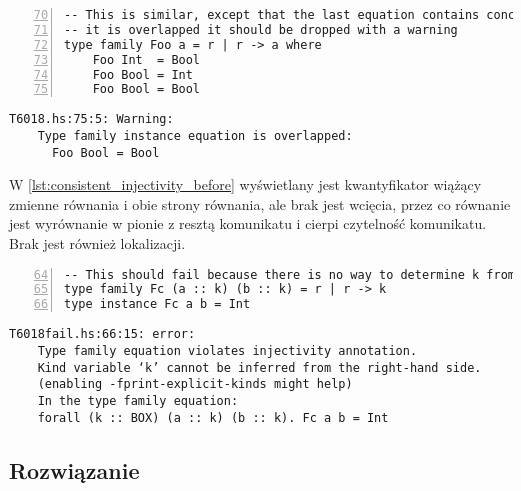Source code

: \begin{lstlisting}[float,numbers=left,firstnumber=70,label={lst:consistent_overlapped_code},
                   caption={Fragment testu T6018 z zamkniętą rodziną typów z równaniami o nachodzących na siebie dziedzinach.}]
-- This is similar, except that the last equation contains concrete type.  Since
-- it is overlapped it should be dropped with a warning
type family Foo a = r | r -> a where
    Foo Int  = Bool
    Foo Bool = Int
    Foo Bool = Bool
\end{lstlisting}

\begin{lstlisting}[float,language={},label={lst:consistent_overlapped_before},
                   caption={Ostrzeżenie generowane przez kompilator w przypadku \ref{lst:consistent_overlapped_code} przed wprowadzeniem zmian.}]
T6018.hs:75:5: Warning:
    Type family instance equation is overlapped:
      Foo Bool = Bool
\end{lstlisting}

W \ref{lst:consistent_injectivity_before} wyświetlany jest kwantyfikator wiążący zmienne równania i obie strony równania, ale brak jest wcięcia, przez co równanie jest wyrównanie w pionie z resztą komunikatu i cierpi czytelność komunikatu. Brak jest również lokalizacji.

\begin{lstlisting}[float,numbers=left,firstnumber=64,label={lst:consistent_injectivity_code},
                   caption={Fragment testu T6018fail z równaniem rodziny typów nie spełniającej warunku różnowartościowości.}]
-- This should fail because there is no way to determine k from the RHS
type family Fc (a :: k) (b :: k) = r | r -> k
type instance Fc a b = Int
\end{lstlisting}

\begin{lstlisting}[float,language={},label={lst:consistent_injectivity_before},
                   caption={Błąd generowany przez kompilator w przypadku \ref{lst:consistent_injectivity_code} przed wprowadzeniem zmian.}]
T6018fail.hs:66:15: error:
    Type family equation violates injectivity annotation.
    Kind variable ‘k’ cannot be inferred from the right-hand side.
    (enabling -fprint-explicit-kinds might help)
    In the type family equation:
    forall (k :: BOX) (a :: k) (b :: k). Fc a b = Int
\end{lstlisting}


\subsection{Rozwiązanie} %


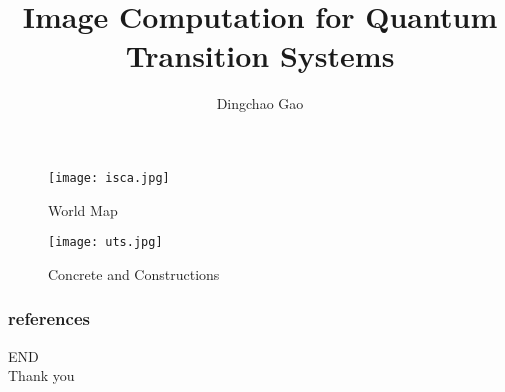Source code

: \documentclass[aspectratio=1610]{beamer}
\title[TDD in quantum]{Image Computation for Quantum Transition Systems}
\author[Gcc]{Dingchao Gao}
\begin{document}
\begin{frame}[plain]
  \titlepage
  \begin{figure}[htbp]
    \centering
    \begin{minipage}[t]{0.48\textwidth}
    \centering
    \texttt{[image: isca.jpg]}
    \caption{World Map}
    \end{minipage}
    \begin{minipage}[t]{0.48\textwidth}
    \centering
    \texttt{[image: uts.jpg]}
    \caption{Concrete and Constructions}
    \end{minipage}
    \end{figure}
\end{frame}
\begin{frame}
	\frametitle{references}
	\printbibliography
\end{frame}
\begin{frame}
\centering
\Huge{END\\Thank you}
\end{frame}
\end{document}
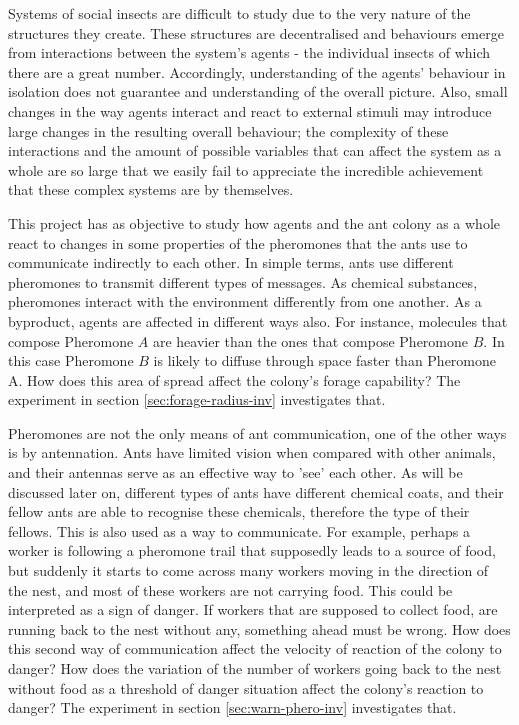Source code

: Systems of social insects are difficult to study due to the very nature of the structures they create. These structures are decentralised and behaviours emerge from interactions between the system's agents - the individual insects of which there are a great number. Accordingly, understanding of the agents' behaviour in isolation does not guarantee and understanding of the overall picture. Also, small changes in the way agents interact and react to external stimuli may introduce large changes in the resulting overall behaviour; the complexity of these interactions and the amount of possible variables that can affect the system as a whole are so large that we easily fail to appreciate the incredible achievement that these complex systems are by themselves.

This project has as objective to study how agents and the ant colony as a whole react to changes in some properties of the pheromones that the ants use to communicate indirectly to each other. In simple terms, ants use different pheromones to transmit different types of messages. As chemical substances, pheromones interact with the environment differently from one another. As a byproduct, agents are affected in different ways also. For instance, molecules that compose Pheromone $A$ are heavier than the ones that compose Pheromone $B$. In this case Pheromone $B$ is likely to diffuse through space faster than Pheromone A. How does this area of spread affect the colony's forage capability? The experiment in section \ref{sec:forage-radius-inv} investigates that. 

Pheromones are not the only means of ant communication, one of the other ways is by antennation. Ants have limited vision when compared with other animals, and their antennas serve as an effective way to 'see' each other. As will be discussed later on, different types of ants have different chemical coats, and their fellow ants are able to recognise these chemicals, therefore the type of their fellows. This is also used as a way to communicate. For example, perhaps a worker is following a pheromone trail that supposedly leads to a source of food, but suddenly it starts to come across many workers moving in the direction of the nest, and most of these workers are not carrying food. This could be interpreted as a sign of danger. If workers that are supposed to collect food, are running back to the nest without any, something ahead must be wrong. How does this second way of communication affect the velocity of reaction of the colony to danger? How does the variation of the number of workers going back to the nest without food as a threshold of danger situation affect the colony's reaction to danger? The experiment in section \ref{sec:warn-phero-inv} investigates that. 

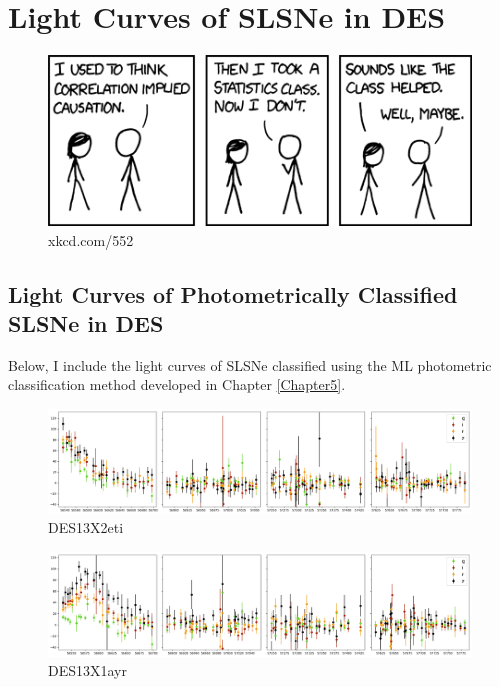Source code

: \chapter{Light Curves of SLSNe in DES}
\label{AppendixA}

\begin{figure}[H]
  \centering
  \includegraphics[width=\textwidth]{Figures/xkcd/appendix.png}
  \caption*{xkcd.com/552}
\end{figure}

\section{Light Curves of Photometrically Classified SLSNe in DES}
Below, I include the light curves of SLSNe classified using the ML photometric classification method developed in Chapter \ref{Chapter5}.

\begin{figure}[H]
  \centering
  \includegraphics[width=\textwidth]{Figures/Appendix/CNN/1247904.png}
  \caption{DES13X2eti}
\end{figure}

\begin{figure}[H]
  \centering
  \includegraphics[width=\textwidth]{Figures/Appendix/CNN/1249610.png}
  \caption{DES13X1ayr}
\end{figure}

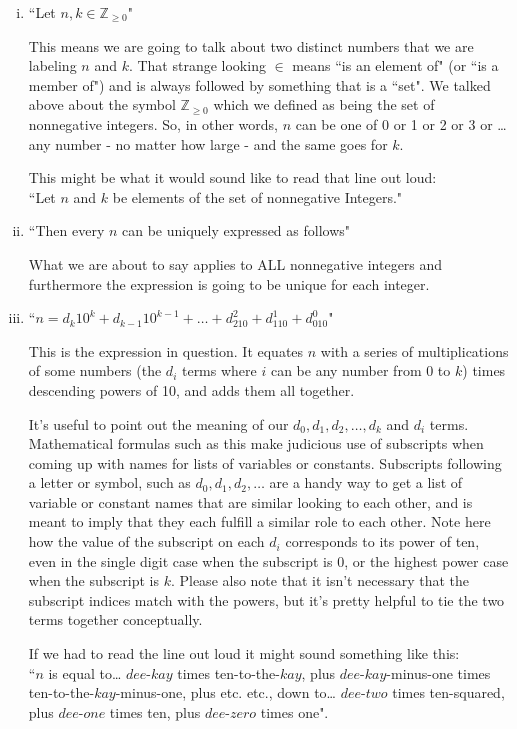 \documentclass{article}
\begin{document}
\begin{enumerate}[i)]
\item ``Let $n,k\in \mathbb{Z}_{\ge 0}$"

This means we are going to talk about two distinct numbers
that we are labeling $n$ and $k$.
That strange looking $\in$ means ``is an element of" (or ``is a member of")
and is always followed by something that is a ``set".
We talked above about the symbol $\mathbb{Z}_{\ge 0}$ which
we defined as being the set of nonnegative integers.
So, in other words, $n$ can be one of 0 or 1 or 2 or 3 or \dots{} 
any number - no matter how large - and the same goes for $k$.

This might be what it would sound like to read that line out loud:\\
``Let $n$ and $k$ be elements of the set of nonnegative Integers."

\item ``Then every $n$ can be uniquely expressed as follows"

What we are about to say applies to ALL nonnegative integers
and furthermore the expression is going to be unique for each integer.

\item ``$n=d_k10^k+d_{k-1}10^{k-1}+\dots+d_210^2+d_110^1+d_010^0$"

This is the expression in question. It equates $n$ with a series of multiplications
of some numbers (the $d_i$ terms where $i$ can be any
number from 0 to $k$) times descending powers of 10,
and adds them all together.

It's useful to point out the meaning of our $d_0,d_1,d_2,\dots{},d_k$ and $d_i$ terms.
Mathematical formulas such as this make judicious use of subscripts
when coming up with names for lists of variables or constants.
Subscripts following a letter or symbol, such as $d_0,d_1,d_2,\dots{}$
are a handy way to get a list of variable or constant names that are similar looking to each other,
and is meant to imply that they each fulfill a similar role to each other.
Note here how the value of the subscript on each $d_i$ corresponds to its power of ten,
even in the single digit case when the subscript is 0,
or the highest power case when the subscript is $k$. Please also note that it
isn't necessary that the subscript indices match with the powers, but it's pretty helpful
to tie the two terms together conceptually.

If we had to read the line out loud it might sound something like this:\\
``$n$ is equal to\dots{} $dee$-$kay$ times ten-to-the-$kay$,
plus $dee$-$kay$-minus-one times ten-to-the-$kay$-minus-one,
plus etc. etc., down to\dots{} $dee$-$two$ times ten-squared,
plus $dee$-$one$ times ten, plus $dee$-$zero$ times one".


\end{enumerate}
\end{document}
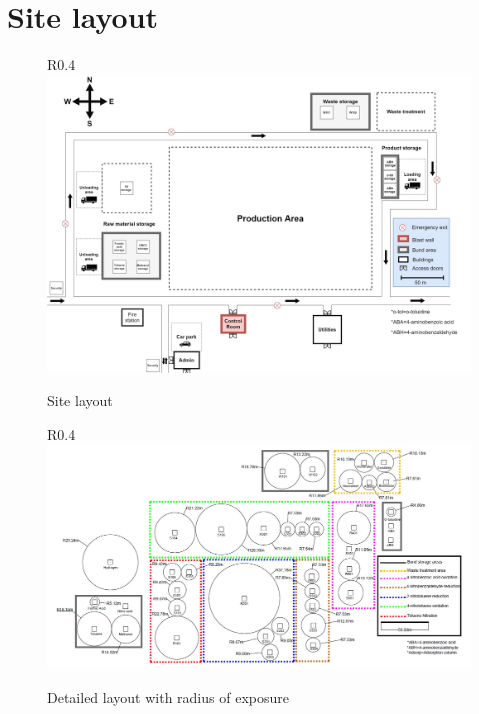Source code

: \section{Site layout}


\begin{figure}{R}{0.4\linewidth}
\centering
\includegraphics[width=\linewidth]{chapters/Z-support/figures/Sitelayout.jpg}
\caption{Site layout}
\label{fig:site}
\end{figure}

\begin{figure}{R}{0.4\linewidth}
\centering
\includegraphics[width=\linewidth]{chapters/Z-support/figures/detailedlayout.jpg}
\caption{Detailed layout with radius of exposure}
\label{fig:detailed_layout}
\end{figure}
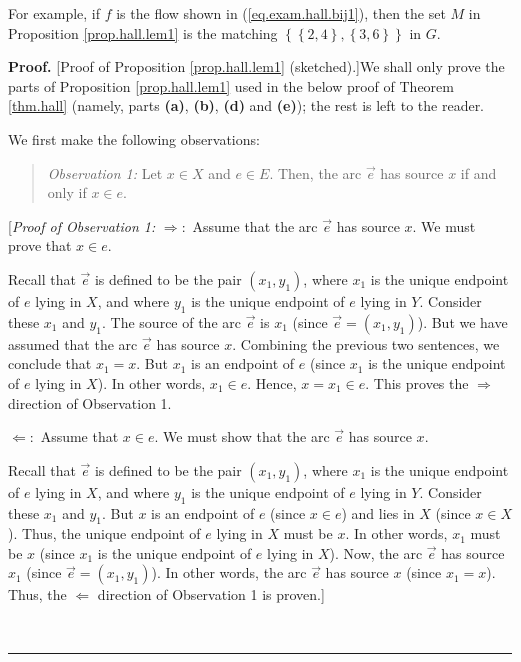 \documentclass[numbers=enddot,12pt,final,onecolumn,notitlepage]{scrartcl}%
\theoremstyle{definition}
\newenvironment{statement}{\begin{quote}}{\end{quote}}
\newenvironment{proof}[1][Proof]{\noindent\textbf{#1.} }{\ \rule{0.5em}{0.5em}}
\begin{document}
For example, if $f$ is the flow shown in (\ref{eq.exam.hall.bij1}), then the
set $M$ in Proposition \ref{prop.hall.lem1} is the matching $\left\{  \left\{
2,4\right\}  ,\left\{  3,6\right\}  \right\}  $ in $G$.

\begin{proof}
[Proof of Proposition \ref{prop.hall.lem1} (sketched).]We shall only prove the
parts of Proposition \ref{prop.hall.lem1} used in the below proof of Theorem
\ref{thm.hall} (namely, parts \textbf{(a)}, \textbf{(b)}, \textbf{(d)} and
\textbf{(e)}); the rest is left to the reader.

We first make the following observations:

\begin{statement}
\textit{Observation 1:} Let $x\in X$ and $e\in E$. Then, the arc
$\overrightarrow{e}$ has source $x$ if and only if $x\in e$.
\end{statement}

[\textit{Proof of Observation 1:} $\Longrightarrow:$ Assume that the arc
$\overrightarrow{e}$ has source $x$. We must prove that $x\in e$.

Recall that $\overrightarrow{e}$ is defined to be the pair $\left(
x_{1},y_{1}\right)  $, where $x_{1}$ is the unique endpoint of $e$ lying in
$X$, and where $y_{1}$ is the unique endpoint of $e$ lying in $Y$. Consider
these $x_{1}$ and $y_{1}$. The source of the arc $\overrightarrow{e}$ is
$x_{1}$ (since $\overrightarrow{e}=\left(  x_{1},y_{1}\right)  $). But we have
assumed that the arc $\overrightarrow{e}$ has source $x$. Combining the
previous two sentences, we conclude that $x_{1}=x$. But $x_{1}$ is an endpoint
of $e$ (since $x_{1}$ is the unique endpoint of $e$ lying in $X$). In other
words, $x_{1}\in e$. Hence, $x=x_{1}\in e$. This proves the $\Longrightarrow$
direction of Observation 1.

$\Longleftarrow:$ Assume that $x\in e$. We must show that the arc
$\overrightarrow{e}$ has source $x$.

Recall that $\overrightarrow{e}$ is defined to be the pair $\left(
x_{1},y_{1}\right)  $, where $x_{1}$ is the unique endpoint of $e$ lying in
$X$, and where $y_{1}$ is the unique endpoint of $e$ lying in $Y$. Consider
these $x_{1}$ and $y_{1}$. But $x$ is an endpoint of $e$ (since $x\in e$) and
lies in $X$ (since $x\in X$). Thus, the unique endpoint of $e$ lying in $X$
must be $x$. In other words, $x_{1}$ must be $x$ (since $x_{1}$ is the unique
endpoint of $e$ lying in $X$). Now, the arc $\overrightarrow{e}$ has source
$x_{1}$ (since $\overrightarrow{e}=\left(  x_{1},y_{1}\right)  $). In other
words, the arc $\overrightarrow{e}$ has source $x$ (since $x_{1}=x$). Thus,
the $\Longleftarrow$ direction of Observation 1 is proven.]


\end{proof}
\end{document}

———

*Problem to solve*:
Copy out precisely the lines from the line with "Then, the arc" to the line with "The source of" in the material above, including those two lines and omitting all the rest.

*Output below*:
\textit{Observation 1:} Let $x\in X$ and $e\in E$. Then, the arc
$\overrightarrow{e}$ has source $x$ if and only if $x\in e$.
\end{statement}

[\textit{Proof of Observation 1:} $\Longrightarrow:$ Assume that the arc
$\overrightarrow{e}$ has source $x$. We must prove that $x\in e$.

Recall that $\overrightarrow{e}$ is defined to be the pair $\left(
x_{1},y_{1}\right)  $, where $x_{1}$ is the unique endpoint of $e$ lying in
$X$, and where $y_{1}$ is the unique endpoint of $e$ lying in $Y$. Consider
these $x_{1}$ and $y_{1}$. The source of the arc $\overrightarrow{e}$ is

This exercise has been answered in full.